Your instructions | Repeat exactly the lines of the entries below from the one with "Partial Pooling Across" through the one with "H2 predicts that", both ends included, and nothing else.

★ ★ ★ ★ ★

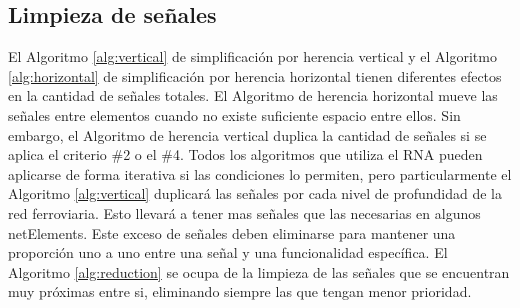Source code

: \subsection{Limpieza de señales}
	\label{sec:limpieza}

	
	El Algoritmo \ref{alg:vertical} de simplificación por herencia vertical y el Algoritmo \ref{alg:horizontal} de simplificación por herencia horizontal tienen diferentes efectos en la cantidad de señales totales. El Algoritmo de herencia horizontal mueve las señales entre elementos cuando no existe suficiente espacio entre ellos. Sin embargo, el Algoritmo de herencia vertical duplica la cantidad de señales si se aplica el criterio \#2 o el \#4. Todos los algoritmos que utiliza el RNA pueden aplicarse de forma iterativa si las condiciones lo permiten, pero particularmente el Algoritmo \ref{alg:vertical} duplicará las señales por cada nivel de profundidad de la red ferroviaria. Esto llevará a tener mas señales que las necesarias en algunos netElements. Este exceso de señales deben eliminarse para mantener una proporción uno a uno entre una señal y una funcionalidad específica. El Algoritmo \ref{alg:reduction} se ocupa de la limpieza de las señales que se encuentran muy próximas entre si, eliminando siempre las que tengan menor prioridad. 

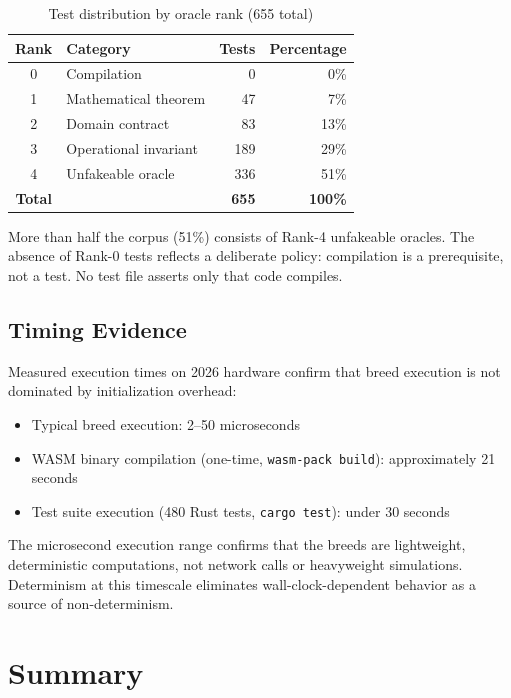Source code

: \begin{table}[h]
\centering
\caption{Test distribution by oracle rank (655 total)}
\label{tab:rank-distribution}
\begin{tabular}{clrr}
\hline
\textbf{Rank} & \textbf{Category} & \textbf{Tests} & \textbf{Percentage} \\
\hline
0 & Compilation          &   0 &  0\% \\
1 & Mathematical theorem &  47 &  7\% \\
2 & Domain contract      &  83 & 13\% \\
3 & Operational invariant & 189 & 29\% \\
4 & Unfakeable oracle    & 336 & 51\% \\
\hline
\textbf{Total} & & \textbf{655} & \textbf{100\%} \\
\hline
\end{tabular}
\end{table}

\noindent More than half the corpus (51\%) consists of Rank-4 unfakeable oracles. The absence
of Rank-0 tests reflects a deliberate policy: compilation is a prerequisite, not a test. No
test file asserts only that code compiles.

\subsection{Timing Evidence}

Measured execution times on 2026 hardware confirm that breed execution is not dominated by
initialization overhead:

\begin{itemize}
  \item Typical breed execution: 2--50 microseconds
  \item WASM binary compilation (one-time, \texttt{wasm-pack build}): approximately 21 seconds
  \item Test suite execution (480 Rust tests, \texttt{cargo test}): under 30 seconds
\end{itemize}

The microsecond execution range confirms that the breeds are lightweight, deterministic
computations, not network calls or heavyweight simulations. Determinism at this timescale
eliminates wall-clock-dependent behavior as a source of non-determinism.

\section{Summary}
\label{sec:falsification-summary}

★ ★ ★ ★ ★

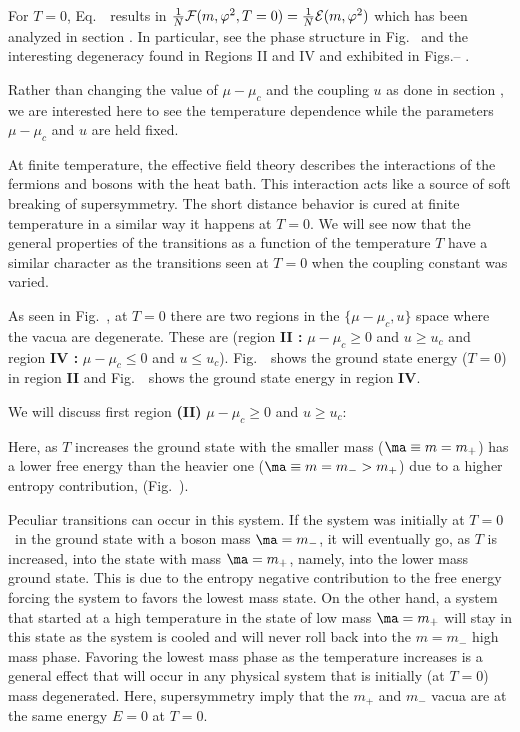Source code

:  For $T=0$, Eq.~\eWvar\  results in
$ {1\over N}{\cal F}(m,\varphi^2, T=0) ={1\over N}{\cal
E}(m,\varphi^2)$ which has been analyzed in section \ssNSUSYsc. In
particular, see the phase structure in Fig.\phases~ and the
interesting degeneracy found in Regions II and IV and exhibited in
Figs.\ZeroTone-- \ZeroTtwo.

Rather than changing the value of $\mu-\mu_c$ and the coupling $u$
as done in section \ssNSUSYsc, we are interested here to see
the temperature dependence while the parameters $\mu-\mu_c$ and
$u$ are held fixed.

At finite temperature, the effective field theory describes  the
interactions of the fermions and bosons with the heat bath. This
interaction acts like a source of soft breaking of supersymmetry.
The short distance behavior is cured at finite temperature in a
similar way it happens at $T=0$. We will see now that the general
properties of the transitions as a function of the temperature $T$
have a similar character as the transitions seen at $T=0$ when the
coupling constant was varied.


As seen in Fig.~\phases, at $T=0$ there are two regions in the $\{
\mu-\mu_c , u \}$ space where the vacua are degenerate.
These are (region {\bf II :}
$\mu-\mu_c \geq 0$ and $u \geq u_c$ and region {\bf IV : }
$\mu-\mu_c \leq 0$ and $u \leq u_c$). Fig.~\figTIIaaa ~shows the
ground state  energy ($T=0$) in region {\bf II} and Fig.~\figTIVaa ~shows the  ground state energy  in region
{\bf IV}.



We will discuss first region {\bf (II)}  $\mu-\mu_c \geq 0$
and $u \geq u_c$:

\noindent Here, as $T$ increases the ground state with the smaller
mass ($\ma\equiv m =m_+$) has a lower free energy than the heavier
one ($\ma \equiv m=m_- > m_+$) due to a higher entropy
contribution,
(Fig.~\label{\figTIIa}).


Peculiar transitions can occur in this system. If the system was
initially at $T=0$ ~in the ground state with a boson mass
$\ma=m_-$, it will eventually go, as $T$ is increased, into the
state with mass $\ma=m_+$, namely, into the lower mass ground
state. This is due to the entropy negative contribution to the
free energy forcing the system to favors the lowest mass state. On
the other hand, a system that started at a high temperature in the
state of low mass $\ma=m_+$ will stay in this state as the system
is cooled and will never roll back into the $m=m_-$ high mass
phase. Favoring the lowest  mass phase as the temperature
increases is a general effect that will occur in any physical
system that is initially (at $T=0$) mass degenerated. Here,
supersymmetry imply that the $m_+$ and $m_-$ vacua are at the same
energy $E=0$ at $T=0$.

★ ★ ★ ★ ★

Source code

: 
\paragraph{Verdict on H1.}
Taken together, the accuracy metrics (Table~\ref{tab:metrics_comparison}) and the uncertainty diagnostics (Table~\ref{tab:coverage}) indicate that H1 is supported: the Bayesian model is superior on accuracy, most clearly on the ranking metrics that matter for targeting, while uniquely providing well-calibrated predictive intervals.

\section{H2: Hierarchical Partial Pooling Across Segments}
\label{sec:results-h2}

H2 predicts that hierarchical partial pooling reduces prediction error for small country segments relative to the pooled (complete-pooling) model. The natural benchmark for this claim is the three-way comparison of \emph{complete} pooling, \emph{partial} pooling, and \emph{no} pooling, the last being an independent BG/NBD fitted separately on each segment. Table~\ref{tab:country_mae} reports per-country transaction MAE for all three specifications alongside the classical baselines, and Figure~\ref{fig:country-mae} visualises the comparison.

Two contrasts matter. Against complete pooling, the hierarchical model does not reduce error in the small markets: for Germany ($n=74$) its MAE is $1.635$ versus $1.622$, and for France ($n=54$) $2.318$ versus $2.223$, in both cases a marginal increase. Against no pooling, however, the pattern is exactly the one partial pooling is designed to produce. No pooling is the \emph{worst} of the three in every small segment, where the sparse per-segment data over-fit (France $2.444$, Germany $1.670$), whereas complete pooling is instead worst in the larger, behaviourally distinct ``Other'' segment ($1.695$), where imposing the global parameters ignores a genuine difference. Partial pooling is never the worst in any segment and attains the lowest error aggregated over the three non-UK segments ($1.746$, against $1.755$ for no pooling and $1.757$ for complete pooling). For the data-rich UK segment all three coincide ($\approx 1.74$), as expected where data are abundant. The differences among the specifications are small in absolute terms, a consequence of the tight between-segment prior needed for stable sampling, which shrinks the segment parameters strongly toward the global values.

★ ★ ★ ★ ★

Task output |
\section{H2: Hierarchical Partial Pooling Across Segments}
\label{sec:results-h2}

H2 predicts that hierarchical partial pooling reduces prediction error for small country segments relative to the pooled (complete-pooling) model. The natural benchmark for this claim is the three-way comparison of \emph{complete} pooling, \emph{partial} pooling, and \emph{no} pooling, the last being an independent BG/NBD fitted separately on each segment. Table~\ref{tab:country_mae} reports per-country transaction MAE for all three specifications alongside the classical baselines, and Figure~\ref{fig:country-mae} visualises the comparison.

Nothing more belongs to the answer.